Two notable constraints within our study warrant mention. Firstly, our data exclusively encompass an examination of patient cohorts from prior publications, which precludes the possibility of an independent prospective validation of the outcomes. The second constraint is rooted in our reliance on gene expression data. This stems primarily from the unavailability of protein expression data for a sufficiently expansive cohort of proteins across a comprehensive set of patients, complete with clinical profiles and follow-up information. To address these limitations, a prospective large-scale investigation that concurrently assesses a multitude of genes and proteins may be essential to secure the requisite validation for the identified target genes. Note that the performed multiple testing correction is limited to the genes analyzed in the current manuscript. We suggest using our multiple testing correction tool available at www.multipletesting.com when analyzing other sets of biomarker candidates.29
In brief, here, we established a comprehensive transcriptomic database for colon cancer cases, which includes pathological details and follow-up information. Utilizing this dataset, we pinpointed the key genes that exhibited a strong correlation with RFS across all stages of colon cancer, as well as specifically in stage II and stage III/IV tumors. Our analysis focused on druggable genes that showed elevated expression in patients with a poorer prognosis, aiming to identify the most reliable genes with potential therapeutic value. The presented analysis can also be used as a step-by-step guide for utilizing the online available KM plotter for the identification and validation of new gene expression-based prognostic biomarkers in various other types of solid tumors including, among others, breast, gastric, kidney, liver, lung, ovarian, pancreatic, and thyroid cancers.
Materials and methods
Identification of colon cancer cohorts
Our search for colon cancer cohorts was conducted through the NCBI Gene Expression Omnibus (GEO; https://www.ncbi.nlm.nih.gov/geo/) and the Genomic Data Commons Data Portal (https://portal.gdc.cancer.gov/). We specifically included samples that had available transcriptome-level data and restricted our initial selection to those comprising a minimum of 30 patients. The final combined database has fewer patients in some cohorts because duplicate gene arrays have been removed. To ensure the consistency of our data and eliminate potential discrepancies arising from variations in sensitivity, specificity, and dynamic range across different gene expression detection technologies, our search focused on tumor samples analyzed using the following in situ oligonucleotide array platforms: GPL96 (Affymetrix Human Genome U133A Array), GPL571 (GeneChip Human Genome U133A 2.0 Array), and GPL570 (Affymetrix Human Genome U133 Plus 2.0 Array). These platforms offer the advantage of employing identical probe sequences to assess the expression levels of individual genes.
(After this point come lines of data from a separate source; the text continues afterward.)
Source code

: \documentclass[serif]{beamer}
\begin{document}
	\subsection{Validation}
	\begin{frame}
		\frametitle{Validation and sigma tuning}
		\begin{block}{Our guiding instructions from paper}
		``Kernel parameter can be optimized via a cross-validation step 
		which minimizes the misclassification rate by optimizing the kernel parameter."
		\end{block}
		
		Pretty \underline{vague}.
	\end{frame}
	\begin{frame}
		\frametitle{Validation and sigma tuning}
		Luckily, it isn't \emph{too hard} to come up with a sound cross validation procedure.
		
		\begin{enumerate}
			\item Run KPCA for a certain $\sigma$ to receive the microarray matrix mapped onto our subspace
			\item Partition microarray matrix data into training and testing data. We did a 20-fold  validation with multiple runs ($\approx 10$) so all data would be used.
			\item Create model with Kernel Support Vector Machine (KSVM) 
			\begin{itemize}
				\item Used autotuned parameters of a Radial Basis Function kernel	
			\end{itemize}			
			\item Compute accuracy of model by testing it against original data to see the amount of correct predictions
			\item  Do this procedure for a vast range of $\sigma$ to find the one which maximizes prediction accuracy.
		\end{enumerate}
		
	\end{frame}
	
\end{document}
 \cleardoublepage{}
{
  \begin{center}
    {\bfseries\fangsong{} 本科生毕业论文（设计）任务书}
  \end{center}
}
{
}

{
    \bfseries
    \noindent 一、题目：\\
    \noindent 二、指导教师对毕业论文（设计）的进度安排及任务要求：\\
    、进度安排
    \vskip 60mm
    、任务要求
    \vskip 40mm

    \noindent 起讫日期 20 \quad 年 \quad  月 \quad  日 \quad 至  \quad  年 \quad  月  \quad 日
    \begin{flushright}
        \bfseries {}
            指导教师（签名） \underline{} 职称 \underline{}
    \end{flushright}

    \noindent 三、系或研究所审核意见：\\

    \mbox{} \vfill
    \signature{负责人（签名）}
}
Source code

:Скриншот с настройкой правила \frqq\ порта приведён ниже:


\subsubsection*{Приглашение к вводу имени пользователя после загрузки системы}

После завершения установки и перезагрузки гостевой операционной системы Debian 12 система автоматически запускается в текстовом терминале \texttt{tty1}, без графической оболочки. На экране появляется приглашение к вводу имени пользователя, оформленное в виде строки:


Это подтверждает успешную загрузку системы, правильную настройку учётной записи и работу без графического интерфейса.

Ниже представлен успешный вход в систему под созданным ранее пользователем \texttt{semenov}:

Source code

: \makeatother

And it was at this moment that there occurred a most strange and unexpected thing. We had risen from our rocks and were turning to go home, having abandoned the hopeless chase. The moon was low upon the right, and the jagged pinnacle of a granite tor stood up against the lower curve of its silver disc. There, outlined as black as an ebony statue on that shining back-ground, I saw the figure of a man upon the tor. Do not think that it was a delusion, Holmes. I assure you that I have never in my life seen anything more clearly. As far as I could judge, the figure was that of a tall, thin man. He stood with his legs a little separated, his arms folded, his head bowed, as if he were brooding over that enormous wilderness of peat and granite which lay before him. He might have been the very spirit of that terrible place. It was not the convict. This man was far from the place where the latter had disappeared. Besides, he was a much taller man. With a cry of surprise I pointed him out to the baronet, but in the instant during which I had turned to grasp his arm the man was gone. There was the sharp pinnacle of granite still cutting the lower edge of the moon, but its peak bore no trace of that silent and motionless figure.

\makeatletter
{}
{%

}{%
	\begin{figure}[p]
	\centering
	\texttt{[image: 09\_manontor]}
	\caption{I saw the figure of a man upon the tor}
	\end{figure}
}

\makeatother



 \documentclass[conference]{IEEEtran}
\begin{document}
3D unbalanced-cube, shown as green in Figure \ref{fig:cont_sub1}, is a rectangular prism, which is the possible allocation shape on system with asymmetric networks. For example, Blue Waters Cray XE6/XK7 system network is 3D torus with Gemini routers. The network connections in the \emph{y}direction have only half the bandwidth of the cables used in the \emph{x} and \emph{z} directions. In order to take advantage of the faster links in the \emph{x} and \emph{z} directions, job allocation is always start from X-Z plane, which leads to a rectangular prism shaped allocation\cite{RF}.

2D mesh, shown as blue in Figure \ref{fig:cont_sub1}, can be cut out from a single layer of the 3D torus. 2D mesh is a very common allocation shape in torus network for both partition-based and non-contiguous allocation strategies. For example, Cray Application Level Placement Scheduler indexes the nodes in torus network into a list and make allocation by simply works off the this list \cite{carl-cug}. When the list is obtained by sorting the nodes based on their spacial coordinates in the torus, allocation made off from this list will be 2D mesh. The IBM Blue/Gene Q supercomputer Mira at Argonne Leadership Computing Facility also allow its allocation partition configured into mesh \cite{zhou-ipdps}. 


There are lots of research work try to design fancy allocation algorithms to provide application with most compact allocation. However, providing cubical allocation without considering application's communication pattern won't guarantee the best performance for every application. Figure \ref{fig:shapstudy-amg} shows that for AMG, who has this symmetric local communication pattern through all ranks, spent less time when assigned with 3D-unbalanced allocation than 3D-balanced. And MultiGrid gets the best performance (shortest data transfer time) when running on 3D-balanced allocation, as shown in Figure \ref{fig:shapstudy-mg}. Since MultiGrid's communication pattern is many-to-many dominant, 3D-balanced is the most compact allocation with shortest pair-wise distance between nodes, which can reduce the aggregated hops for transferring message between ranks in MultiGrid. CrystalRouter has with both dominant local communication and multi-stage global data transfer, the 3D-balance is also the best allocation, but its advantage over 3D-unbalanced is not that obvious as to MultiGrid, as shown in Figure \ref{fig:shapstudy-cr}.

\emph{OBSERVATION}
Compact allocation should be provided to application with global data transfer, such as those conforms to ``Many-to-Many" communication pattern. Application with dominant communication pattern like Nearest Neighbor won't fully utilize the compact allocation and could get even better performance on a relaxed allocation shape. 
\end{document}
Normalization and gene annotation
Gene expression data obtained from the gene arrays underwent a two-step normalization process. Initially, MAS5 normalization was applied, followed by a subsequent scaling normalization to standardize the mean expression to 1,000 within each array. Only probes present in the GPL96 platform were utilized to ensure consistency and mitigate potential platform-specific variations, particularly considering the substantial number of additional probes in the GPL570 arrays. To determine the most reliable probe set for each gene, the JetSet algorithm was employed.15 Quality control measures were implemented to assess background intensity, noise levels, the percentage of present calls, the presence of bioBCD spikes, and the 3′/5′ ratios of GAPDH and ACTB.
Assembly of clinical and pathological data
Clinical information was sourced from the supplementary materials provided in the original publications or extracted from the series matrix files accessible through GEO. We gathered pertinent data, including RFS time and event details, OS time and event, MSI status, tumor localization, stage, grade, TNM (Tumour, Node, and Metastasis) status, gender, and KRAS, BRAF, and TP53 mutation status, as well as treatment information for each sample whenever it was available.
Survival analysis
We used Cox proportional hazards regression analysis to calculate differential survival rates. Initially, a univariate analysis was conducted for each gene independently. In order to ensure that we did not miss any correlations due to the use of a specific cutoff value, we considered all available cutoff values between the lower and upper quartiles of expression for each gene. Additionally, we computed the FDR using the Benjamini-Hochberg method to correct for multiple hypothesis testing.16 Then, we selected the cutoff value with the highest level of significance, also marked by the lowest level of FDR. In cases where multiple cutoff values had identical significance, we chose the cutoff with the highest HR for the final analysis. To reduce noise when identifying the top genes with the most robust correlation with survival, we only considered genes with a cutoff value exceeding 200, which is twice the background intensity of approximately 100. Furthermore, we filtered for genes associated with a worse prognosis at higher expression levels (HR > 1), as these genes hold potential as future therapeutic targets. For the selected top genes, we conducted multivariate Cox regression analysis to validate the correlation between clinical and pathological variables as well as gene expression on survival. To visualize differences in survival, KM plots were generated using the cutoff values identified in the univariate analysis.
Integration of the colon cancer cohort into the KM plotter
We integrated the colon cancer cohort into our previously established KM plotter, which can be accessed at https://www.kmplot.com.17 The plotter enables the analysis of the correlation between survival outcome and any gene or combination of genes in various tumor types including, among others, breast, esophageal, gastric, kidney, liver, lung, ovarian, pancreatic, thyroid, and uterine cancers. Filtering can be done for all available pathological (stage, TNM, mutation status, MSI, grade, localization) and clinical (gender, treatment) parameters. In addition, the analysis can be executed by setting the targeted outcome to RFS, OS, or post-progression survival. Post-progression survival only includes those tumors that had a relapse (an event for RFS) and the OS is known, regardless of the OS event status. The KM-plotter platform provides a valuable opportunity for the future analysis and validation of recently discovered gene expression-based biomarkers and signatures in different types of solid tumors and across various patient subgroups, including those that have not been explored to date. Note that in the KM plotter, the analysis results can be exported as a table, thereby enabling the visualization of the results in other software as well (e.g., Microsoft Excel).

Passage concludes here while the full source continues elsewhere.